Paul Greenwood spoke about the University of Tampa's initiative to engage local high school students in STEM activities. “We invite talented students to participate in hands-on projects, giving them early exposure to STEM fields;” stressing the value of “early engagement in fostering a passion for STEM among young learners.”

Promoting Mental Health and Well-Being

Mental health emerged as a critical topic, with panelists discussing strategies to support student well-being. Weidner highlighted the University of Cincinnati's efforts to embed mental health counselors within the College of Engineering. “Having counselors readily available makes a significant difference in addressing student anxiety and stress,” he said.

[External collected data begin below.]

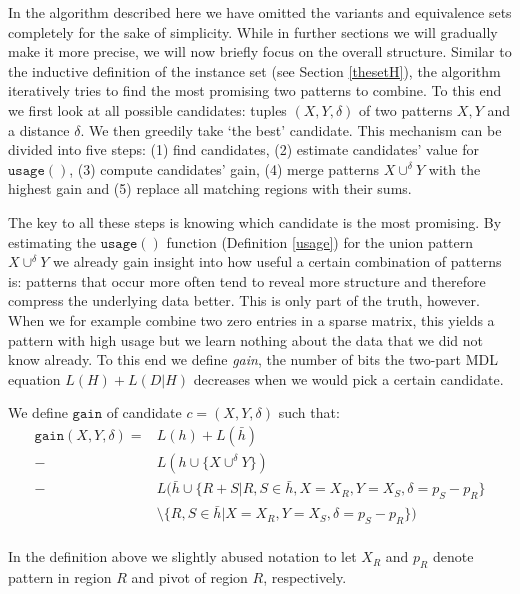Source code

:\documentclass{llncs}
\begin{document}
In the algorithm described here we have omitted the variants and equivalence sets completely for the sake of simplicity. While in further sections we will gradually make it more precise, we will now briefly focus on the overall structure. Similar to the inductive definition of the instance set (see Section \ref{thesetH}), the algorithm iteratively tries to find the most promising two patterns to combine. To this end we first look at all possible candidates: tuples $(X,Y,\delta)$ of two patterns $X,Y$ and a distance $\delta$. We then greedily take `the best' candidate. This mechanism can be divided into five steps: (1) find candidates, (2) estimate candidates' value for $\mathtt{usage}()$, (3) compute candidates' gain, (4) merge patterns $X \cup^{\delta} Y$  with the highest gain and (5) replace all matching regions with their sums. 

The key to all these steps is knowing which candidate is the most promising. By estimating the $\mathtt{usage}()$ function (Definition \ref{usage}) for the union pattern $X \cup^{\delta} Y$ we already gain insight into how useful a certain combination of patterns is: patterns that occur more often tend to reveal more structure and therefore compress the underlying data better. This is only part of the truth, however. When we for example combine two zero entries in a sparse matrix, this yields a pattern with high usage but we learn nothing about the data that we did not know already. To this end we define \emph{gain}, the number of bits the two-part MDL equation $L(H)+L(D|H)$ decreases when we would pick a certain candidate.
\begin{definition} We define $\mathtt{gain}$ of candidate $c=(X,Y,\delta)$ such that:
\begin{align*}
	\mathtt{gain}(X,Y,\delta) = &L(h) + L(\bar{h}) \\
	 - &L(h \cup \{X\cup^{\delta}Y\})\\ 
	 - &L(\bar{h} \cup \{R+S | R,S \in \bar{h}, X = X_R, Y = X_S, \delta = p_S-p_R\} \\
	 &\setminus \{R,S \in \bar{h} | X = X_R, Y = X_S, \delta = p_S-p_R\}) \\	 
\end{align*}
\end{definition}
In the definition above we slightly abused notation to let $X_R$ and $p_R$ denote pattern in region $R$ and pivot of region $R$, respectively.
\end{document}
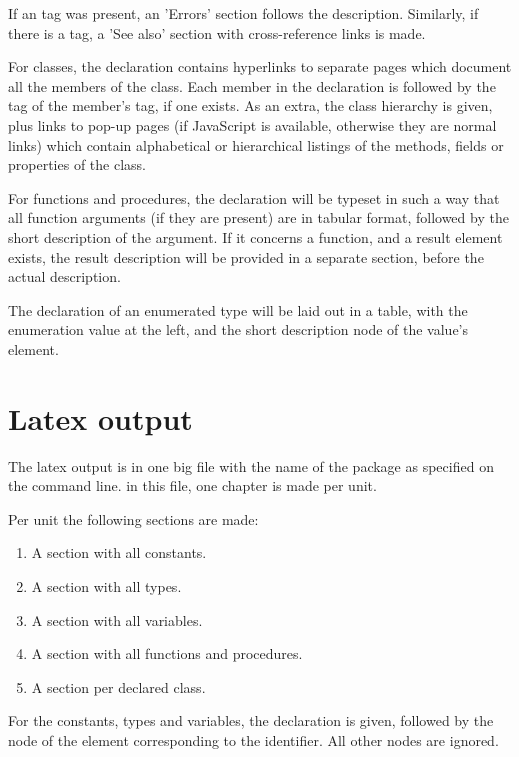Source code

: If an  tag was present, an 'Errors' section follows the
description. Similarly, if there is a  tag, a 'See also'
section with cross-reference links is made.

For classes, the declaration contains hyperlinks to separate pages which 
document all the members of the class. Each member in the declaration is 
followed by the  tag of the member's  tag, if one
exists. As an extra, the class hierarchy is given, plus links to pop-up pages
(if JavaScript is available, otherwise they are normal links) which contain
alphabetical or hierarchical listings of the methods, fields or properties
of the class.

For functions and procedures, the declaration will be typeset in such a way
that all function arguments (if they are present) are in tabular format, 
followed by the short description of the argument. If it concerns a
function, and a result element exists, the result description will be
provided in a separate section, before the actual description.

The declaration of an enumerated type will be laid out in a table, with the
enumeration value at the left, and the short description node of the value's 
element.


\section{Latex output}

The latex output is in one big file with the name of the package as
specified on the command line. in this file, one chapter is made per 
unit.

Per unit the following sections are made:

\begin{enumerate}
\item A section with all constants.
\item A section with all types.
\item A section with all variables.
\item A section with all functions and procedures.
\item A section per declared class.
\end{enumerate}

For the constants, types and variables, the declaration is given, followed
by the  node of the element corresponding to the identifier.
All other nodes are ignored. 

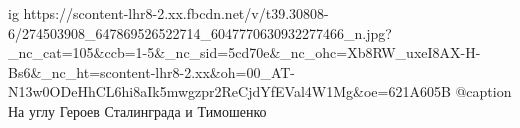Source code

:  
 
 
 
 

\ifcmt
  ig https://scontent-lhr8-2.xx.fbcdn.net/v/t39.30808-6/274503908_647869526522714_6047770630932277466_n.jpg?_nc_cat=105&ccb=1-5&_nc_sid=5cd70e&_nc_ohc=Xb8RW_uxeI8AX-H-Bs6&_nc_ht=scontent-lhr8-2.xx&oh=00_AT-N13w0ODeHhCL6hi8aIk5mwgzpr2ReCjdYfEVal4W1Mg&oe=621A605B
	@caption На углу Героев Сталинграда и Тимошенко
\fi
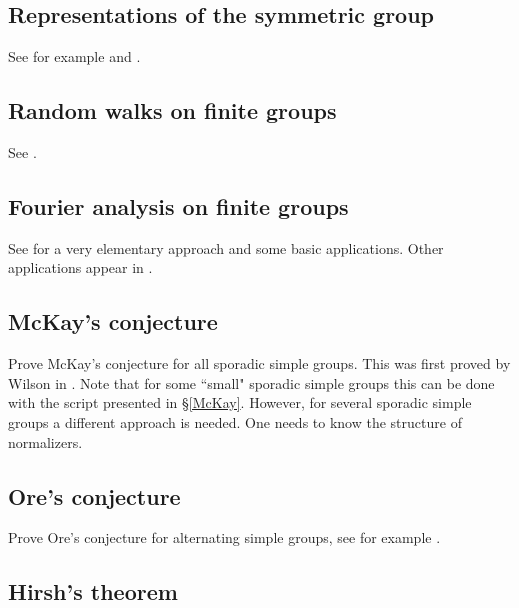 \subsection*{Representations of the symmetric group}

See for example \cite[\S10]{MR2867444} and 
\cite{MR1153249}. 

\subsection*{Random walks on finite groups}

See \cite[\S11]{MR2867444}.

\subsection*{Fourier analysis on finite groups}

See \cite[\S5]{MR2867444} for a very elementary approach and some
basic applications. Other applications 
appear in \cite{MR1695775}.

\subsection*{McKay's conjecture}

Prove McKay's conjecture for all sporadic simple groups. 
This was first proved by Wilson in \cite{MR1643110}. 
Note that
for some ``small" sporadic simple groups this can be done
with the script presented in \S\ref{McKay}. However, 
for several sporadic simple groups a different approach is needed. One needs
to know the structure of normalizers. 

\subsection*{Ore's conjecture}

Prove Ore's conjecture for alternating simple groups,
see for example \cite{MR40298}. 

\subsection*{Hirsh's theorem}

Greenwood mentioned the University of Tampa's comprehensive wellness programs, which include training for faculty to identify and support students in distress, noting the university's goal is “to create a supportive environment where students can thrive academically and personally.”

Looking to the Future

The panel concluded with a discussion on the future of STEM education. Imbrie emphasized the need for flexible, interdisciplinary programs that prepare students for emerging fields, advocating institutions “must break down traditional silos and offer pathways that allow students to explore diverse interests.”

Rezac echoed this sentiment, highlighting the importance of addressing global challenges through interdisciplinary education; “Our students are motivated to solve societal problems, and we need to equip them with the skills to do so.”

Designing for STEM

The design of STEM facilities plays a crucial role in supporting these educational goals. New buildings at the University of Kansas feature collaborative learning spaces with advanced technology to facilitate group work and innovation. Similarly, the University of Tampa is developing a new science building to centralize resources and promote interdisciplinary research.

Greenwood shared his excitement about the new facilities. “These spaces will foster intellectual collisions, where students and faculty from different disciplines can collaborate and innovate,” he said. Imbrie, who is deeply involved in designing educational spaces, outlined several key design elements that can enhance student engagement and learning. The gallery below features designs from our portfolio to illustrate these concepts in action.

As institutions continue to adapt, a focus on collaboration, inclusion and well-being will be essential in preparing students for the challenges and opportunities of the future. By designing environments that encourage innovation and interdisciplinary learning, we can equip the next generation of STEM leaders with the skills and mindset needed to tackle the complex problems of tomorrow.